12. Pour prendre à l'encontre de M. A une décision d'interdiction de retour sur le territoire français d'une durée de vingt-quatre mois sur le fondement des dispositions précitées de l'article L. 612-6 du code de l'entrée et du séjour des étrangers et du droit d'asile, le préfet de police s'est fondé sur les circonstances tirées de ce que le requérant représente une menace pour l'ordre public, son comportement ayant été signalé par les services de police le 6 novembre 2023 pour vol en réunion, de ce que ses liens avec la France n'étaient pas suffisamment fort et caractérisés, le requérant s'étant déclaré célibataire et sans enfant et de ce qu'il serait, selon ses déclarations, entré en France en 2020. L'ensemble de ces motifs, qui ressortent des pièces du dossier, est de nature à justifier la mesure prononcée. En outre, il ne ressort pas des pièces du dossier que le préfet de police aurait commis une erreur d'appréciation, compte tenu de circonstances humanitaires, en édictant à l'encontre de M. A une interdiction de retour sur le territoire français sur le fondement des dispositions de l'article L. 612-6 du code de l'entrée et du séjour des étrangers et du droit d'asile. Dès lors, le moyen doit être écarté.
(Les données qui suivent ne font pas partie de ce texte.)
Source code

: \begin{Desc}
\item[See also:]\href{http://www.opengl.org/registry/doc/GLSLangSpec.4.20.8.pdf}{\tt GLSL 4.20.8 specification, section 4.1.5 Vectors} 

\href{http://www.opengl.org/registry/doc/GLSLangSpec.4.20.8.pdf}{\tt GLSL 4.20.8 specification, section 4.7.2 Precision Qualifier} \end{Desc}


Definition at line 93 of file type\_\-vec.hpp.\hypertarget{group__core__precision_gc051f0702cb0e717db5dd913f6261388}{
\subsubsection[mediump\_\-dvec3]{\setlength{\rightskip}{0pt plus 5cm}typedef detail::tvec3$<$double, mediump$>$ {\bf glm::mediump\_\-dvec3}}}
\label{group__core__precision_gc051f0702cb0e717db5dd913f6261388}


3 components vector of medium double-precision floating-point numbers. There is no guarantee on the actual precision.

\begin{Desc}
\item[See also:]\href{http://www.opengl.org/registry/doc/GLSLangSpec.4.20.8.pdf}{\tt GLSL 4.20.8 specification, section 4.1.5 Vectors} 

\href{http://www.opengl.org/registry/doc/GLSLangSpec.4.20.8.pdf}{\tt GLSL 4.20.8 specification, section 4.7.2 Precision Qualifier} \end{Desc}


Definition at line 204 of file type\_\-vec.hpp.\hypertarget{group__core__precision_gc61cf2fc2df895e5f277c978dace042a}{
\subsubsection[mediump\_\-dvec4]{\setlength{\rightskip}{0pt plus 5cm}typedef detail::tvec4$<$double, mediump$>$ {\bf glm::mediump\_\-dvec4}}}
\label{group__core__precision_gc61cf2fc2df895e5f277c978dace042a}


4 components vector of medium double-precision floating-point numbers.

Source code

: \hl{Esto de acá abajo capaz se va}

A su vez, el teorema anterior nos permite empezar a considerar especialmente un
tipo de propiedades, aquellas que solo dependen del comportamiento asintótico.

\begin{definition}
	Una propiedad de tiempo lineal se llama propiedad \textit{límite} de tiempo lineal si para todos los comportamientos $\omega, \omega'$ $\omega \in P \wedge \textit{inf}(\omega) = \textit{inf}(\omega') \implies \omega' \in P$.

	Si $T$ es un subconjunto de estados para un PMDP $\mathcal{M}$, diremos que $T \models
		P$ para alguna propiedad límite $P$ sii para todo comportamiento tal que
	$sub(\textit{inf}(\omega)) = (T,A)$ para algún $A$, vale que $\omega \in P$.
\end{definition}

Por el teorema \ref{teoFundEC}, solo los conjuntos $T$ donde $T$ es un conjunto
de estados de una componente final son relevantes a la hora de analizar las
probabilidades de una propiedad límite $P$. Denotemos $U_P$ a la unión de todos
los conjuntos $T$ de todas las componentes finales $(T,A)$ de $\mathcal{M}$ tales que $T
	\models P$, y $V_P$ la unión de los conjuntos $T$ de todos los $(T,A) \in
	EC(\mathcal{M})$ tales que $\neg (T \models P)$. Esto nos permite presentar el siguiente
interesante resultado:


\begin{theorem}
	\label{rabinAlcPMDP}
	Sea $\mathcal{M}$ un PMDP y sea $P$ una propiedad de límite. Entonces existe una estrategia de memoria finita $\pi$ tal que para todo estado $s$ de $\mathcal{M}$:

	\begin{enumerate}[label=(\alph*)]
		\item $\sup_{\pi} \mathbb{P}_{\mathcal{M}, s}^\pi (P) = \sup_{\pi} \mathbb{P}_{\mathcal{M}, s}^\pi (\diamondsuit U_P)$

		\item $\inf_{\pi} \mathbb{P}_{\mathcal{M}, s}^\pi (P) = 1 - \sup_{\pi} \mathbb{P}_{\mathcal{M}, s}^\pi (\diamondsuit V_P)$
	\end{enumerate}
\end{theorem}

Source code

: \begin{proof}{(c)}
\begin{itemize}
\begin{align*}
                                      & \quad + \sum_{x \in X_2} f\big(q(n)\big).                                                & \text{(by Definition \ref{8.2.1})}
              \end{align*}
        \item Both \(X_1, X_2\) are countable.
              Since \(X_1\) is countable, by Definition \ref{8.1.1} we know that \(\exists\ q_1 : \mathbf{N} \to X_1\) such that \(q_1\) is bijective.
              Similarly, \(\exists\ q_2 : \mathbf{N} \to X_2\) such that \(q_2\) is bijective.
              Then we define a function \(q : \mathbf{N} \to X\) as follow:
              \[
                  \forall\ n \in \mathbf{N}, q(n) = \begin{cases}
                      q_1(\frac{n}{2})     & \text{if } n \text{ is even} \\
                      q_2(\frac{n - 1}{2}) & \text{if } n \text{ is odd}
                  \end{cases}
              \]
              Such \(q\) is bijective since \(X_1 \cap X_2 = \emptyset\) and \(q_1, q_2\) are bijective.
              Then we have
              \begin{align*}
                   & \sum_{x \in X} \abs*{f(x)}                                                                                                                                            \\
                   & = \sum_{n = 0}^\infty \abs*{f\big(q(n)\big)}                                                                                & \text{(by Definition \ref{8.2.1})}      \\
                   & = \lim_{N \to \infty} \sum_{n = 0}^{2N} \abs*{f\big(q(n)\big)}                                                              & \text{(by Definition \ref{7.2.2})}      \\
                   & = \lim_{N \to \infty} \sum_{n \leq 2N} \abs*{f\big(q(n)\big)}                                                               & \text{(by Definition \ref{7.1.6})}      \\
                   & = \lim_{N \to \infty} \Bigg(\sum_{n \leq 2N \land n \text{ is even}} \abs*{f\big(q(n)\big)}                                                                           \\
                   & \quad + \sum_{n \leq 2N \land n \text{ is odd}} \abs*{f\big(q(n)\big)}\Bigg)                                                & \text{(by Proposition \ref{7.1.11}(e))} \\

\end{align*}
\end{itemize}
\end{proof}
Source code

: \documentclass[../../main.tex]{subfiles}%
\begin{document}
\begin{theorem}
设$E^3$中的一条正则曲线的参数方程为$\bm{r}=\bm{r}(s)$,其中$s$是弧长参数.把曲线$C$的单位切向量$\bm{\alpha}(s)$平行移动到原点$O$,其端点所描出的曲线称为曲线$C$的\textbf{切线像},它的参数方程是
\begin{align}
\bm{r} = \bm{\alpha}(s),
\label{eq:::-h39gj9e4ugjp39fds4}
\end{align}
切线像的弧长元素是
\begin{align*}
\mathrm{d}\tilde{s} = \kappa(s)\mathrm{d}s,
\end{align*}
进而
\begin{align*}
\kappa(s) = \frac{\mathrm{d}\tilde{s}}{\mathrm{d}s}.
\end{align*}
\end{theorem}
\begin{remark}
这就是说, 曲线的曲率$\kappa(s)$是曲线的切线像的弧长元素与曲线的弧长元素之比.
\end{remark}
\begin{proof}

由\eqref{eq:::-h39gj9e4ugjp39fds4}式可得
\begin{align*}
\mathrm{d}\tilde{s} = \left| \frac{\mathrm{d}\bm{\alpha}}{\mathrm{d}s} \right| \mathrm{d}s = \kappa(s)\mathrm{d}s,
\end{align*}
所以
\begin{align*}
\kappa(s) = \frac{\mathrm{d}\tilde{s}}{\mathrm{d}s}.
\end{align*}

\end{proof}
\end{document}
13. Il résulte de tout ce qui précède que les conclusions à fin d'annulation de M. A doivent être rejetées ainsi que par voie de conséquence, ses conclusions à fin d'injonction et celles présentées en application des dispositions combinées de l'article L. 761-1 du code de justice administrative et de l'article 37 de la loi n° 91-647 du 10 juillet 1991.

D E C I D E :

Article 1er : M. A est admis à titre provisoire au bénéfice de l'aide juridictionnelle.

Article 2 : Le surplus des conclusions de la requête de M. A est rejeté.

Article 3 : Le présent jugement sera notifié à M. B A, au préfet de police et à Me Da Costa.

Copie en sera adressée au bureau d'aide juridictionnelle.

Rendu public par mise à disposition au greffe le 25 janvier 2024.

La magistrate désignée,

S. Guglielmetti

La greffière,

C. Latour

La République mande et ordonne au préfet de police en ce qui le concerne et à tous commissaires de justice à ce requis en ce qui concerne les voies de droit commun contre les parties privées de pourvoir à l'exécution de la présente ordonnance.